Home > Business > Business Headline > Report

NPAs seen doubling if adjusted for global norms

BS Banking Bureau in Mumbai | September 23, 2003 11:21 IST

The effective non-performing assets of Indian banking industry, adjusted for internationally comparable norms, could be double from the reported figure of 4.5 per cent as of March 31, 2003, Fitch Ratings has said.

It also said that the shift in NPA classification to the 90-day norm from March 2004 could raise NPAs by 3 per cent.

In a special report titled 'The Indian Banking System', the agency has rated the outlook on the Indian banking system as 'cautiously optimistic'.

It has also warned that weakening development financial institutions, vulnerable non-banking finance companies and the inadequately supervised co-operative banks pose risks to the financial system.

Fitch added that the performance of the co-operative banks is unlikely to improve without a comprehensive overhaul of their regulatory framework, as well as improved corporate governance.

It pointed out that problems at Unit Trust of India have bought into focus the issues of inadequate supervision of this government sponsored mutual fund and the inadequacies of its internal control.

According to the rating agency, the asset quality of Indian banks have improved in the last few years.
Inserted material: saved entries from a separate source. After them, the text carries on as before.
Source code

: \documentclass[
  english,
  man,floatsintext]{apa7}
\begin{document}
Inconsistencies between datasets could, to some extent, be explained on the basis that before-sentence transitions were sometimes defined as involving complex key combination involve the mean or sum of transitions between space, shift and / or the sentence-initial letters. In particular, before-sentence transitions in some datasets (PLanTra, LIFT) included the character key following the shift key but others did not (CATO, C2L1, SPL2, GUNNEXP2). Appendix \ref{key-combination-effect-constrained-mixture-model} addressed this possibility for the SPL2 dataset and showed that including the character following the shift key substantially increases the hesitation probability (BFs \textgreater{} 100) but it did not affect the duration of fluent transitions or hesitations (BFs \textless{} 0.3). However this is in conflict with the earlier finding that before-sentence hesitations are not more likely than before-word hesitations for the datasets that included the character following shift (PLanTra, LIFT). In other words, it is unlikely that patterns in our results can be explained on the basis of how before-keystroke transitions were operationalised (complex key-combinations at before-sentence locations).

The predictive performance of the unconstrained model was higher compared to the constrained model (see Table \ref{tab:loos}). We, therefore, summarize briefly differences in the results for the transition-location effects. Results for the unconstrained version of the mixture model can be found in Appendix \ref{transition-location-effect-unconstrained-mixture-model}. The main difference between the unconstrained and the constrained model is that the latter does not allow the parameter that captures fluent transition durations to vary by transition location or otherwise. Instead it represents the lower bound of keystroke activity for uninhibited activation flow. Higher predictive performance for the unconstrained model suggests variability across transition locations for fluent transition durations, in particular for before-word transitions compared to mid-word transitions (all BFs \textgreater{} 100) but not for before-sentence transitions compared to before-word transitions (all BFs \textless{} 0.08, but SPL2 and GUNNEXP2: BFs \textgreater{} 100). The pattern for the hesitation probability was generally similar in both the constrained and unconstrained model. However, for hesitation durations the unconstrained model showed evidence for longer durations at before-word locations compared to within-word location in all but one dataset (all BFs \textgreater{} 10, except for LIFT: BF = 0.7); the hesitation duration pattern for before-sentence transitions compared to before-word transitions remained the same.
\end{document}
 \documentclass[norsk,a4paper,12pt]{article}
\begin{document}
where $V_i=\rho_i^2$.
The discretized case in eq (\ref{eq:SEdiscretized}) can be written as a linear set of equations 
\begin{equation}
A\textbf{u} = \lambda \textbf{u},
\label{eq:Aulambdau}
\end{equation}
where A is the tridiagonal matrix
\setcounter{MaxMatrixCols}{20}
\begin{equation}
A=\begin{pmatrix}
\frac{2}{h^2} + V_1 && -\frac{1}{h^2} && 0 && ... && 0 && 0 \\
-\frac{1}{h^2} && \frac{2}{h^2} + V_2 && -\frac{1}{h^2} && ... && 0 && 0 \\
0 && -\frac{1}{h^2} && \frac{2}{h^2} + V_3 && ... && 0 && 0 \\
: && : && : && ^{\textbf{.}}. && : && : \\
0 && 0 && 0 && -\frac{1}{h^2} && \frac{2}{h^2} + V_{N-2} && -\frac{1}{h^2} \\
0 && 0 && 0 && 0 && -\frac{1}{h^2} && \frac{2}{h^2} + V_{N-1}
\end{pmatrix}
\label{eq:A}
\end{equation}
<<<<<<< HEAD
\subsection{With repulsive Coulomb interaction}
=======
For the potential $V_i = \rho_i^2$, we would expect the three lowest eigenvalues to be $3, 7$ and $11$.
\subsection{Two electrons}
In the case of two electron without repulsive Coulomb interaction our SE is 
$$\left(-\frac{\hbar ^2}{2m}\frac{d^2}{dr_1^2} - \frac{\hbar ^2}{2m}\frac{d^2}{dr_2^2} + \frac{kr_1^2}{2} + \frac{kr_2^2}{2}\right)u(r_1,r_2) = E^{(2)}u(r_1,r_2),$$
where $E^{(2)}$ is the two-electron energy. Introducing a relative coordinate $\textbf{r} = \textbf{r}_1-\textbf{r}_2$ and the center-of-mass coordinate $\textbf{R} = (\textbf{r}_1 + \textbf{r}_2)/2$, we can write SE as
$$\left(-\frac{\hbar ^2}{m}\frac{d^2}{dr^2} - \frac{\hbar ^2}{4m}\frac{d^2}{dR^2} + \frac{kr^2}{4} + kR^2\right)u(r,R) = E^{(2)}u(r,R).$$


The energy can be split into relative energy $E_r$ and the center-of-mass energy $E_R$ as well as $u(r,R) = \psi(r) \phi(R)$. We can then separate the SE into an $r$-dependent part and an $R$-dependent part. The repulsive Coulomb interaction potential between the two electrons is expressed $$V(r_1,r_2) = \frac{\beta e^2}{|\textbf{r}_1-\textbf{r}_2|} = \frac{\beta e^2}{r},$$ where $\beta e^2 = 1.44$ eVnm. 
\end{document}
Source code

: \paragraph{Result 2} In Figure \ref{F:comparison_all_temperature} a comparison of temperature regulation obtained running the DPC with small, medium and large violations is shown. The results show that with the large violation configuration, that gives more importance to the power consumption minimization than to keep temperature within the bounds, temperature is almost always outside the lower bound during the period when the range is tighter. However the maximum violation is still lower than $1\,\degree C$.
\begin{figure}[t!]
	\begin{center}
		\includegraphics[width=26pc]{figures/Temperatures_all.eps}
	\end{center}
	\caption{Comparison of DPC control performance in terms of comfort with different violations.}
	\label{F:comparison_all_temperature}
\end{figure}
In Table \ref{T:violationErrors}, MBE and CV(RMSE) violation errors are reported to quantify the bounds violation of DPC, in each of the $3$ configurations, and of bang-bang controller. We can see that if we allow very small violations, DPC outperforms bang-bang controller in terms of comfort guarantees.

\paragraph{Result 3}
The net NPAs decreased to 5.5 per cent at the end of fiscal 2002 from 7.6 per cent in fiscal 1999.

However, it pointed out that exposures to problem accounts that have been restructured including loans to steel sector and to Dabhol continue to be classified as standard and are estimated to account for another 3 per cent of bank loans.

This could take the effective net NPA level of Indian banks to double the reported figure.

Fitch, however, added that that the buyback scheme, whereby gains from the sale of illiquid high coupon G-Secs would be tax exempt if used to write-off NPAs, could potentially reduce the NPA ratio of banks by up to 2 per cent.

It added the recent focus on trimming operating costs, improving technology and customer service standards, and increasing the share of non-interest income, has been important in improving the competitiveness of banks.

While the continued sluggishness in corporate credit demand and increased competition continue to pressure net interest margins, the reduction in deposit rates has begun to have a positive effect on interest margins with some banks reporting an increase in NIM in fiscal 2003.

Article Tools

Email this Article

Printer-Friendly Format

Letter to the Editor




Related Stories


S&P upgrades Indian banks

Rail e-ticket for SBI customers

IOB to focus on retail banking



People Who Read This Also Read


Bajaj Allianz in retail thrust

GTB to offer 49% to investors

Tax sop on cards to spur tourism






Powered by










Copyright © 2003 rediff.com India Limited. All Rights Reserved.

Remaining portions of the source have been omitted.